§ **What this task involves**:
Exact copy required. Repeat the records, but keep the pictures out.

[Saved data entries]
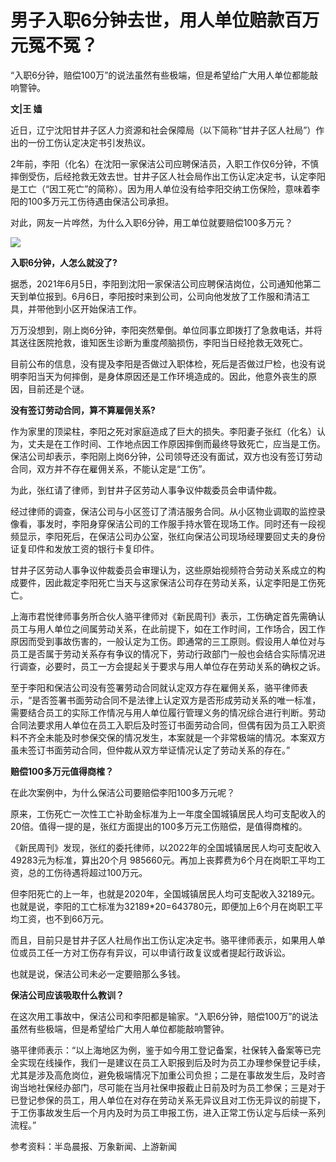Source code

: # 男子入职6分钟去世，用人单位赔款百万元冤不冤？

“入职6分钟，赔偿100万”的说法虽然有些极端，但是希望给广大用人单位都能敲响警钟。

**文|王 嫱**

近日，辽宁沈阳甘井子区人力资源和社会保障局（以下简称“甘井子区人社局”）作出的一份工伤认定决定书引发热议。

2年前，李阳（化名）在沈阳一家保洁公司应聘保洁员，入职工作仅6分钟，不慎摔倒受伤，后经抢救无效去世。甘井子区人社会局作出工伤认定决定书，认定李阳是工亡（“因工死亡”的简称）。因为用人单位没有给李阳交纳工伤保险，意味着李阳的100多万元工伤待遇由保洁公司承担。

对此，网友一片哗然，为什么入职6分钟，用工单位就要赔偿100多万元？

![](https://inews.gtimg.com/newsapp_bt/0/15775269180/1000)

**入职6分钟，人怎么就没了?**

据悉，2021年6月5日，李阳到沈阳一家保洁公司应聘保洁岗位，公司通知他第二天到单位报到。6月6日，李阳按时来到公司，公司向他发放了工作服和清洁工具，并带他到小区开始保洁工作。

万万没想到，刚上岗6分钟，李阳突然晕倒。单位同事立即拨打了急救电话，并将其送往医院抢救，谁知医生诊断为重度颅脑损伤，李阳当日经抢救无效死亡。

目前公布的信息，没有提及李阳是否做过入职体检，死后是否做过尸检，也没有说明李阳当天为何摔倒，是身体原因还是工作环境造成的。因此，他意外丧生的原因，目前还是个谜。

**没有签订劳动合同，算不算雇佣关系?**

作为家里的顶梁柱，李阳之死对家庭造成了巨大的损失。李阳妻子张红（化名）认为，丈夫是在工作时间、工作地点因工作原因摔倒而最终导致死亡，应当是工伤。保洁公司却表示，李阳刚上岗6分钟，公司领导还没有面试，双方也没有签订劳动合同，双方并不存在雇佣关系，不能认定是“工伤”。

为此，张红请了律师，到甘井子区劳动人事争议仲裁委员会申请仲裁。

经过律师的调查，保洁公司与小区签订了清洁服务合同。从小区物业调取的监控录像看，事发时，李阳身穿保洁公司的工作服手持水管在现场工作。同时还有一段视频显示，李阳死后，在保洁公司办公室，张红向保洁公司现场经理要回丈夫的身份证复印件和发放工资的银行卡复印件。

甘井子区劳动人事争议仲裁委员会审理认为，这些原始视频符合劳动关系成立的构成要件，因此裁定李阳死亡当天与这家保洁公司存在劳动关系，认定李阳是工伤死亡。

上海市君悦律师事务所合伙人骆平律师对《新民周刊》表示，工伤确定首先需确认员工与用人单位之间属劳动关系，在此前提下，如在工作时间，工作场合，因工作原因而受到事故伤害的，一般认定为工伤。即通常的三工原则。假设用人单位对与员工是否属于劳动关系存有争议的情况下，劳动行政部门一般也会结合实际情况进行调查，必要时，员工一方会提起关于要求与用人单位存在劳动关系的确权之诉。

至于李阳和保洁公司没有签署劳动合同就认定双方存在雇佣关系，骆平律师表示，“是否签署书面劳动合同不是法律上认定双方是否形成劳动关系的唯一标准，需要结合员工的实际工作情况与用人单位履行管理义务的情况综合进行判断。劳动合同法要求用人单位在员工入职后及时签订书面劳动合同，但偶有因为员工入职资料不齐全未能及时参保交保的情况发生，本案就是一个非常极端的情况。本案双方虽未签订书面劳动合同，但仲裁从双方举证情况认定了劳动关系的存在。”

**赔偿100多万元值得商榷？**

在此次案例中，为什么保洁公司要赔偿李阳100多万元呢？

原来，工伤死亡一次性工亡补助金标准为上一年度全国城镇居民人均可支配收入的20倍。值得一提的是，张红方面提出的100多万元工伤赔偿，是值得商榷的。

《新民周刊》发现，张红的委托律师，以2022年的全国城镇居民人均可支配收入49283元为标准，算出20个月
985660元。再加上丧葬费为6个月在岗职工平均工资，总的工伤待遇将超过100万元。

但李阳死亡的上一年，也就是2020年，全国城镇居民人均可支配收入32189元。也就是说，李阳的工亡标准为32189*20=643780元，即便加上6个月在岗职工平均工资，也不到66万元。

而且，目前只是甘井子区人社局作出工伤认定决定书。骆平律师表示，如果用人单位或员工任一方对工伤存有异议，可以申请行政复议或者提起行政诉讼。

也就是说，保洁公司未必一定要赔那么多钱。

**保洁公司应该吸取什么教训？**

在这次用工事故中，保洁公司和李阳都是输家。“入职6分钟，赔偿100万”的说法虽然有些极端，但是希望给广大用人单位都能敲响警钟。

骆平律师表示：“以上海地区为例，鉴于如今用工登记备案，社保转入备案等已完全实现在线操作，我们一是建议在员工入职报到后及时为员工办理参保登记手续，尤其是涉及高危岗位，避免极端情况下加重公司负担；二是在事故发生后，及时咨询当地社保经办部门，尽可能在当月社保申报截止日前及时为员工参保；三是对于已登记参保的员工，用人单位在对存在劳动关系无异议且对工伤无异议的前提下，于工伤事故发生后一个月内及时为员工申报工伤，进入正常工伤认定与后续一系列流程。”

参考资料：半岛晨报、万象新闻、上游新闻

§ **Answer section**:
Source code

: # 男子入职6分钟去世，用人单位赔款百万元冤不冤？

“入职6分钟，赔偿100万”的说法虽然有些极端，但是希望给广大用人单位都能敲响警钟。

**文|王 嫱**

近日，辽宁沈阳甘井子区人力资源和社会保障局（以下简称“甘井子区人社局”）作出的一份工伤认定决定书引发热议。

2年前，李阳（化名）在沈阳一家保洁公司应聘保洁员，入职工作仅6分钟，不慎摔倒受伤，后经抢救无效去世。甘井子区人社会局作出工伤认定决定书，认定李阳是工亡（“因工死亡”的简称）。因为用人单位没有给李阳交纳工伤保险，意味着李阳的100多万元工伤待遇由保洁公司承担。

对此，网友一片哗然，为什么入职6分钟，用工单位就要赔偿100多万元？

![](https://inews.gtimg.com/newsapp_bt/0/15775269180/1000)

**入职6分钟，人怎么就没了?**

据悉，2021年6月5日，李阳到沈阳一家保洁公司应聘保洁岗位，公司通知他第二天到单位报到。6月6日，李阳按时来到公司，公司向他发放了工作服和清洁工具，并带他到小区开始保洁工作。

万万没想到，刚上岗6分钟，李阳突然晕倒。单位同事立即拨打了急救电话，并将其送往医院抢救，谁知医生诊断为重度颅脑损伤，李阳当日经抢救无效死亡。

目前公布的信息，没有提及李阳是否做过入职体检，死后是否做过尸检，也没有说明李阳当天为何摔倒，是身体原因还是工作环境造成的。因此，他意外丧生的原因，目前还是个谜。

**没有签订劳动合同，算不算雇佣关系?**

作为家里的顶梁柱，李阳之死对家庭造成了巨大的损失。李阳妻子张红（化名）认为，丈夫是在工作时间、工作地点因工作原因摔倒而最终导致死亡，应当是工伤。保洁公司却表示，李阳刚上岗6分钟，公司领导还没有面试，双方也没有签订劳动合同，双方并不存在雇佣关系，不能认定是“工伤”。

为此，张红请了律师，到甘井子区劳动人事争议仲裁委员会申请仲裁。

经过律师的调查，保洁公司与小区签订了清洁服务合同。从小区物业调取的监控录像看，事发时，李阳身穿保洁公司的工作服手持水管在现场工作。同时还有一段视频显示，李阳死后，在保洁公司办公室，张红向保洁公司现场经理要回丈夫的身份证复印件和发放工资的银行卡复印件。

甘井子区劳动人事争议仲裁委员会审理认为，这些原始视频符合劳动关系成立的构成要件，因此裁定李阳死亡当天与这家保洁公司存在劳动关系，认定李阳是工伤死亡。

上海市君悦律师事务所合伙人骆平律师对《新民周刊》表示，工伤确定首先需确认员工与用人单位之间属劳动关系，在此前提下，如在工作时间，工作场合，因工作原因而受到事故伤害的，一般认定为工伤。即通常的三工原则。假设用人单位对与员工是否属于劳动关系存有争议的情况下，劳动行政部门一般也会结合实际情况进行调查，必要时，员工一方会提起关于要求与用人单位存在劳动关系的确权之诉。

至于李阳和保洁公司没有签署劳动合同就认定双方存在雇佣关系，骆平律师表示，“是否签署书面劳动合同不是法律上认定双方是否形成劳动关系的唯一标准，需要结合员工的实际工作情况与用人单位履行管理义务的情况综合进行判断。劳动合同法要求用人单位在员工入职后及时签订书面劳动合同，但偶有因为员工入职资料不齐全未能及时参保交保的情况发生，本案就是一个非常极端的情况。本案双方虽未签订书面劳动合同，但仲裁从双方举证情况认定了劳动关系的存在。”

**赔偿100多万元值得商榷？**

在此次案例中，为什么保洁公司要赔偿李阳100多万元呢？

原来，工伤死亡一次性工亡补助金标准为上一年度全国城镇居民人均可支配收入的20倍。值得一提的是，张红方面提出的100多万元工伤赔偿，是值得商榷的。

《新民周刊》发现，张红的委托律师，以2022年的全国城镇居民人均可支配收入49283元为标准，算出20个月
985660元。再加上丧葬费为6个月在岗职工平均工资，总的工伤待遇将超过100万元。

但李阳死亡的上一年，也就是2020年，全国城镇居民人均可支配收入32189元。也就是说，李阳的工亡标准为32189*20=643780元，即便加上6个月在岗职工平均工资，也不到66万元。

而且，目前只是甘井子区人社局作出工伤认定决定书。骆平律师表示，如果用人单位或员工任一方对工伤存有异议，可以申请行政复议或者提起行政诉讼。

也就是说，保洁公司未必一定要赔那么多钱。

**保洁公司应该吸取什么教训？**

在这次用工事故中，保洁公司和李阳都是输家。“入职6分钟，赔偿100万”的说法虽然有些极端，但是希望给广大用人单位都能敲响警钟。

骆平律师表示：“以上海地区为例，鉴于如今用工登记备案，社保转入备案等已完全实现在线操作，我们一是建议在员工入职报到后及时为员工办理参保登记手续，尤其是涉及高危岗位，避免极端情况下加重公司负担；二是在事故发生后，及时咨询当地社保经办部门，尽可能在当月社保申报截止日前及时为员工参保；三是对于已登记参保的员工，用人单位在对存在劳动关系无异议且对工伤无异议的前提下，于工伤事故发生后一个月内及时为员工申报工伤，进入正常工伤认定与后续一系列流程。”

参考资料：半岛晨报、万象新闻、上游新闻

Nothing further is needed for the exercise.